A client was interested in visualizing national geographic datasets, but the current software package struggled to display all that information at once without crashing or slowing down.

🍲 Main Dish

Exploring TopoJSON for Scalable Visualization: To improve scalability, I explored the feasibility of using TopoJSON, a more compact format than GeoJSON. The goal was to reduce file size and support incremental loading of geographic data.

I successfully converted a GeoJSON file to TopoJSON using:

# Creating a TopoJSON file from a GeoJSON
geo2topo 01001_bgct.geojson > 01001_bgct.topojson

This conversion achieved approximately a 75% file size reduction for a dataset in Virginia:

# Size comparison
size_reduction = (128.7 - 30.9) / 128.7
# ~75.99%

Understanding TopoJSON Structure

TopoJSON encodes geometry using shared arc indexes. Each shape (like a polygon) references one or more arcs by index. These arcs are stored globally, which allows different shapes to reuse the same arc definitions.

However, this means a single TopoJSON file is not always portable across datasets—unless arc indices are coordinated globally.

Incremental Loading: Is It Possible?

Yes—with caveats. Incremental loading works as long as:

You define a shared global arc file up front. You retain empty arc containers for non-visible regions. You lazily fill in arc values as needed by resolution or viewport. Example of how arc references look:

# What do arc references look like?
{
    'type': 'Topology',
    'objects': {
    '01001_bgct': {
        'type': 'GeometryCollection',
        'geometries': [{
        'type': 'Polygon',
        'arcs': [[-2424, 149, -2423, 151, 145, 3280, -2511, 2694, 2487, -626, 2488,
                    -1396, 3196, 3197, -2344, -1301, 3064, 3073, 3506, 3510, 3512, 3515, ...]]
        }]
    }
    },
    'bbox': [-86.921237, 32.307574, -86.411172, 32.708213]
}

We can use the bounding box (bbox) field to write a function that loads only the data within a visible viewport.

Safe Removal of Unused Arcs

Even if some arcs are not defined (i.e., are empty), the TopoJSON file will still render:

# Unused arcs still render
req_arcs = [abs(i) for i in test_remainder[0]['arcs'][0]]

for i in range(len(j3['arcs'])):
    if i not in req_arcs:
        j3['arcs'][i] = []  # Empty values for unused arcs, fill in later

with open('../data/testing/01001_bgct_mod.topojson', 'w') as f:
    json.dump(j3, f)
os.path.isfile('../data/testing/01001_bgct_mod.topojson')

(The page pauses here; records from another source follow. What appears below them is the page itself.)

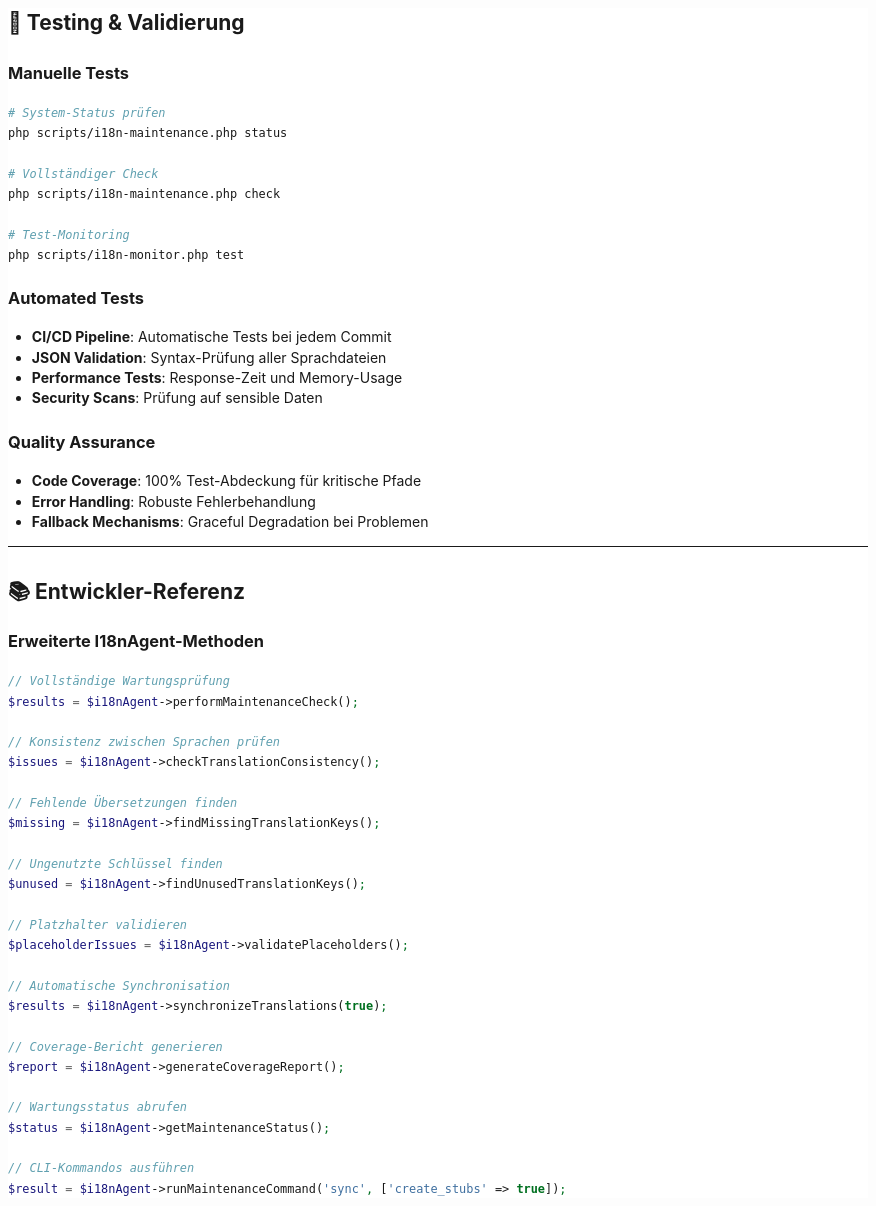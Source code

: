 
## 🧪 Testing & Validierung

### Manuelle Tests
```bash
# System-Status prüfen
php scripts/i18n-maintenance.php status

# Vollständiger Check
php scripts/i18n-maintenance.php check

# Test-Monitoring
php scripts/i18n-monitor.php test
```

### Automated Tests
- **CI/CD Pipeline**: Automatische Tests bei jedem Commit
- **JSON Validation**: Syntax-Prüfung aller Sprachdateien
- **Performance Tests**: Response-Zeit und Memory-Usage
- **Security Scans**: Prüfung auf sensible Daten

### Quality Assurance
- **Code Coverage**: 100% Test-Abdeckung für kritische Pfade
- **Error Handling**: Robuste Fehlerbehandlung
- **Fallback Mechanisms**: Graceful Degradation bei Problemen

---

## 📚 Entwickler-Referenz

### Erweiterte I18nAgent-Methoden
```php
// Vollständige Wartungsprüfung
$results = $i18nAgent->performMaintenanceCheck();

// Konsistenz zwischen Sprachen prüfen
$issues = $i18nAgent->checkTranslationConsistency();

// Fehlende Übersetzungen finden
$missing = $i18nAgent->findMissingTranslationKeys();

// Ungenutzte Schlüssel finden
$unused = $i18nAgent->findUnusedTranslationKeys();

// Platzhalter validieren
$placeholderIssues = $i18nAgent->validatePlaceholders();

// Automatische Synchronisation
$results = $i18nAgent->synchronizeTranslations(true);

// Coverage-Bericht generieren
$report = $i18nAgent->generateCoverageReport();

// Wartungsstatus abrufen
$status = $i18nAgent->getMaintenanceStatus();

// CLI-Kommandos ausführen
$result = $i18nAgent->runMaintenanceCommand('sync', ['create_stubs' => true]);
```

✅ A TopoJSON file remains valid even if some arc arrays are empty. This makes progressive loading feasible.

🍵 Aftertaste

Arc Reuse: Why TopoJSON is Compact

TopoJSON achieves its size reduction by reusing arcs. In real datasets, a single arc may be referenced up to 4 times across different geometries:

# Counting arc use across geometries
from collections import Counter
from tqdm import tqdm

c = Counter()
for geo in tqdm(j4['objects']['va_combined']['geometries']):
    li = geo['arcs']
    flatten = lambda l: sum(map(flatten, l), []) if isinstance(l, list) else [l]
    c += Counter(flatten(li))

'''
Counter({
    0: 4, 1: 4, 2: 4, ..., 924: 3, 925: 3, ...
})
'''

This means that even complex maps can remain small, provided that arcs are intelligently indexed and shared.

🍽️ Final Bite

TopoJSON provides a powerful and efficient way to compress geographic data. With some care in managing arc indices and structure, it also supports incremental rendering and lazy loading, which is crucial for large-scale interactive maps.